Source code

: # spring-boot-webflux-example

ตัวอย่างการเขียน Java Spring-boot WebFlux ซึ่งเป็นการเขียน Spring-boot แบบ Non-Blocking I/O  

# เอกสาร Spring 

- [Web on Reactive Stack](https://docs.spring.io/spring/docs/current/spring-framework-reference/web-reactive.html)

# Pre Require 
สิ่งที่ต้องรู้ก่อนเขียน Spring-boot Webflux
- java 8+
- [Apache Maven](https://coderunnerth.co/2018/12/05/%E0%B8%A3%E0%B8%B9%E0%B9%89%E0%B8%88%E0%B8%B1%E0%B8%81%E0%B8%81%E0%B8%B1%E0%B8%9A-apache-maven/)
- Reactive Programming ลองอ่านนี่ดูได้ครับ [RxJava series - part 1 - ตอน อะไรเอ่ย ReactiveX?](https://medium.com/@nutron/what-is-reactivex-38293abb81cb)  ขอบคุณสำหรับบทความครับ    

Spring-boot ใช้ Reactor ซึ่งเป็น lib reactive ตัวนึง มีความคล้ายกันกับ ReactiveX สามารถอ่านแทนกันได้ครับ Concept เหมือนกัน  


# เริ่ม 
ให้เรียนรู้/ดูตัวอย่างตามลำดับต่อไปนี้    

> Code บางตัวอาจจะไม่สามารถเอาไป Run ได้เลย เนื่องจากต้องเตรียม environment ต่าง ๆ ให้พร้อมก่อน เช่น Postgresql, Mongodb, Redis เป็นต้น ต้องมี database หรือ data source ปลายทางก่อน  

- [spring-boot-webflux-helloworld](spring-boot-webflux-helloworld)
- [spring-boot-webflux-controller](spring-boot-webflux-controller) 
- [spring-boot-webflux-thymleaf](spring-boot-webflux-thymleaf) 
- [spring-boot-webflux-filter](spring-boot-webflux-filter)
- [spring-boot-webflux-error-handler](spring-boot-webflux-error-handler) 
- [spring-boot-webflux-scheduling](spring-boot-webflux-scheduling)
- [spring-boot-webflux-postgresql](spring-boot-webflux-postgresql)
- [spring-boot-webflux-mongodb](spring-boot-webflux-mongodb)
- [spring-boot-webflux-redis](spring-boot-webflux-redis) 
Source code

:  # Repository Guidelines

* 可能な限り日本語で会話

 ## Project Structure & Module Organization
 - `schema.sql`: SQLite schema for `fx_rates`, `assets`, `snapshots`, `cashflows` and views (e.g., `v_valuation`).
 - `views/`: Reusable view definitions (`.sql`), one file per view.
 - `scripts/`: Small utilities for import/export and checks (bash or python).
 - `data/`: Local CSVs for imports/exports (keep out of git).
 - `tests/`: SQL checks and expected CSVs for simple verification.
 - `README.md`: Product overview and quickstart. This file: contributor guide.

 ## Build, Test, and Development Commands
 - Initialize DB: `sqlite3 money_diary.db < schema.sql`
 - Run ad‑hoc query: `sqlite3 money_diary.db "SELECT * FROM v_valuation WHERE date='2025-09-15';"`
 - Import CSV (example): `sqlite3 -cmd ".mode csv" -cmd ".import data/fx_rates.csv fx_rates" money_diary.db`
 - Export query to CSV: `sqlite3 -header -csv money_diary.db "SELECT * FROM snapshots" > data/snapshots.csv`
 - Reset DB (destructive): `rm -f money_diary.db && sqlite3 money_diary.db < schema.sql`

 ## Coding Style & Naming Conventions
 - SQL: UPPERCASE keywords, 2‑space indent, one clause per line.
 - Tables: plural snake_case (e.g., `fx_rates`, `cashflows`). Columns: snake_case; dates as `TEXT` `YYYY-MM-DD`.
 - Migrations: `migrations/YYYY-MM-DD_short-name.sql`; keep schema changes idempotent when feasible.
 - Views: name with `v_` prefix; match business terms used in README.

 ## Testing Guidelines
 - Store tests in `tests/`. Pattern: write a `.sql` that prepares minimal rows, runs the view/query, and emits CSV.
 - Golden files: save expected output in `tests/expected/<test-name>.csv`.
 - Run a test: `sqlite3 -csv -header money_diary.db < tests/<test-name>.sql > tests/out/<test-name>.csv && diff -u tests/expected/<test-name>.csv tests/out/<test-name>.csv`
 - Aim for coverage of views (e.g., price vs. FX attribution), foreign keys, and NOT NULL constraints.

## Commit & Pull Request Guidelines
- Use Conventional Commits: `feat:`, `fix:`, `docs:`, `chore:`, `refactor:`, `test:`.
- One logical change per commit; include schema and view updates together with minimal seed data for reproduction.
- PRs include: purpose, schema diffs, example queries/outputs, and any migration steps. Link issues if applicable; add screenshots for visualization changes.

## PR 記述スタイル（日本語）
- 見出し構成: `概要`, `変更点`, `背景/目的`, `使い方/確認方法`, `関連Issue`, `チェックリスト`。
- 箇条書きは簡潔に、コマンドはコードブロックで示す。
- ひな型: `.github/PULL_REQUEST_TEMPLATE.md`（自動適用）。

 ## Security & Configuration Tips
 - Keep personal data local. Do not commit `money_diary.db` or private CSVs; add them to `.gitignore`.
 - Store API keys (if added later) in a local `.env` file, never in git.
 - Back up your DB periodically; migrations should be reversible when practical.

• _Exercise description_
After locating the line that contains "- Golden files: save", print that line and every one after it through the last line of the listing, exactly.

• _Exercise answer_
 - Golden files: save expected output in `tests/expected/<test-name>.csv`.
 - Run a test: `sqlite3 -csv -header money_diary.db < tests/<test-name>.sql > tests/out/<test-name>.csv && diff -u tests/expected/<test-name>.csv tests/out/<test-name>.csv`
 - Aim for coverage of views (e.g., price vs. FX attribution), foreign keys, and NOT NULL constraints.

## Commit & Pull Request Guidelines
- Use Conventional Commits: `feat:`, `fix:`, `docs:`, `chore:`, `refactor:`, `test:`.
- One logical change per commit; include schema and view updates together with minimal seed data for reproduction.
- PRs include: purpose, schema diffs, example queries/outputs, and any migration steps. Link issues if applicable; add screenshots for visualization changes.

## PR 記述スタイル（日本語）
- 見出し構成: `概要`, `変更点`, `背景/目的`, `使い方/確認方法`, `関連Issue`, `チェックリスト`。
- 箇条書きは簡潔に、コマンドはコードブロックで示す。
- ひな型: `.github/PULL_REQUEST_TEMPLATE.md`（自動適用）。

 ## Security & Configuration Tips
 - Keep personal data local. Do not commit `money_diary.db` or private CSVs; add them to `.gitignore`.
 - Store API keys (if added later) in a local `.env` file, never in git.
 - Back up your DB periodically; migrations should be reversible when practical.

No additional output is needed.